= Exercise description =
Below is a set of entries; give all of them again exactly.

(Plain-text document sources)
-------

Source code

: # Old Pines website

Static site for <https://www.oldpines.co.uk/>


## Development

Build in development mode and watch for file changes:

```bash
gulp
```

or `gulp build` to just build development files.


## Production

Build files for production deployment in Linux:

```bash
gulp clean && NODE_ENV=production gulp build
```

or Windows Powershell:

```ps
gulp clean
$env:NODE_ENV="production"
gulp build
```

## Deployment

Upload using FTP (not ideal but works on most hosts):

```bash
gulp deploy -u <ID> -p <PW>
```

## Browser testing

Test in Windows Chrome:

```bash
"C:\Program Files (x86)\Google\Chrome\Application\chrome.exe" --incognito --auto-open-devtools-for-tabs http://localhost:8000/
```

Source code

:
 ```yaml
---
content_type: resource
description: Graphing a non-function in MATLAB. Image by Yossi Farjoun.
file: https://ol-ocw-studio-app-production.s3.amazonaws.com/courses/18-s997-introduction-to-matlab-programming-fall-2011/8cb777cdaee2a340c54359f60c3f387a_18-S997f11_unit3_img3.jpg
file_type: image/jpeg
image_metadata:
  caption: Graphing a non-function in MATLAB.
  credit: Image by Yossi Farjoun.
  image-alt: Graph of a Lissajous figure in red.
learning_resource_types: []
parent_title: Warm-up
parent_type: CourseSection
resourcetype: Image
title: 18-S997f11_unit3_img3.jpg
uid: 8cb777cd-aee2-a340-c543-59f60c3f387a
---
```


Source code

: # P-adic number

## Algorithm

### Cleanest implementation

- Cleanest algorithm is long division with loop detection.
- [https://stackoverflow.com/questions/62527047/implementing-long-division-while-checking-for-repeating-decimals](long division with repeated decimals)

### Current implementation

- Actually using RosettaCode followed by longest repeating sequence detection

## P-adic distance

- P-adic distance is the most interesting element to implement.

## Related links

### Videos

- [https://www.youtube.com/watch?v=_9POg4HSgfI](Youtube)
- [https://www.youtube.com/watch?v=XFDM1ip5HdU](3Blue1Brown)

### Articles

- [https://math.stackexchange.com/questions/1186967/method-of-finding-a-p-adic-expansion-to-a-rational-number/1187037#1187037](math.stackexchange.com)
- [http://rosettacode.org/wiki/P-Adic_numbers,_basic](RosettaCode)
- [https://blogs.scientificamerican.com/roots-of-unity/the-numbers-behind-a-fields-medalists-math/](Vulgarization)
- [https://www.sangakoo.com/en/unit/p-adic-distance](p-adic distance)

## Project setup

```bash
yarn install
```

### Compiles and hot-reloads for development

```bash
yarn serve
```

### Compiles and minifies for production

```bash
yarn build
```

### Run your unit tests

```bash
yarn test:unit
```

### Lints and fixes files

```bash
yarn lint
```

-------

= Exercise solution =
Source code

: # Old Pines website

Static site for <https://www.oldpines.co.uk/>


## Development

Build in development mode and watch for file changes:

```bash
gulp
```

or `gulp build` to just build development files.


## Production

Build files for production deployment in Linux:

```bash
gulp clean && NODE_ENV=production gulp build
```

or Windows Powershell:

```ps
gulp clean
$env:NODE_ENV="production"
gulp build
```

## Deployment

Upload using FTP (not ideal but works on most hosts):

```bash
gulp deploy -u <ID> -p <PW>
```

## Browser testing

Test in Windows Chrome:

```bash
"C:\Program Files (x86)\Google\Chrome\Application\chrome.exe" --incognito --auto-open-devtools-for-tabs http://localhost:8000/
```

Source code

:
 ```yaml
---
content_type: resource
description: Graphing a non-function in MATLAB. Image by Yossi Farjoun.
file: https://ol-ocw-studio-app-production.s3.amazonaws.com/courses/18-s997-introduction-to-matlab-programming-fall-2011/8cb777cdaee2a340c54359f60c3f387a_18-S997f11_unit3_img3.jpg
file_type: image/jpeg
image_metadata:
  caption: Graphing a non-function in MATLAB.
  credit: Image by Yossi Farjoun.
  image-alt: Graph of a Lissajous figure in red.
learning_resource_types: []
parent_title: Warm-up
parent_type: CourseSection
resourcetype: Image
title: 18-S997f11_unit3_img3.jpg
uid: 8cb777cd-aee2-a340-c543-59f60c3f387a
---
```


Source code

: # P-adic number

## Algorithm

### Cleanest implementation

- Cleanest algorithm is long division with loop detection.
- [https://stackoverflow.com/questions/62527047/implementing-long-division-while-checking-for-repeating-decimals](long division with repeated decimals)

### Current implementation

- Actually using RosettaCode followed by longest repeating sequence detection

## P-adic distance

- P-adic distance is the most interesting element to implement.

## Related links

### Videos

- [https://www.youtube.com/watch?v=_9POg4HSgfI](Youtube)
- [https://www.youtube.com/watch?v=XFDM1ip5HdU](3Blue1Brown)

### Articles

- [https://math.stackexchange.com/questions/1186967/method-of-finding-a-p-adic-expansion-to-a-rational-number/1187037#1187037](math.stackexchange.com)
- [http://rosettacode.org/wiki/P-Adic_numbers,_basic](RosettaCode)
- [https://blogs.scientificamerican.com/roots-of-unity/the-numbers-behind-a-fields-medalists-math/](Vulgarization)
- [https://www.sangakoo.com/en/unit/p-adic-distance](p-adic distance)

## Project setup

```bash
yarn install
```

### Compiles and hot-reloads for development

```bash
yarn serve
```

### Compiles and minifies for production

```bash
yarn build
```

### Run your unit tests

```bash
yarn test:unit
```

### Lints and fixes files

```bash
yarn lint
```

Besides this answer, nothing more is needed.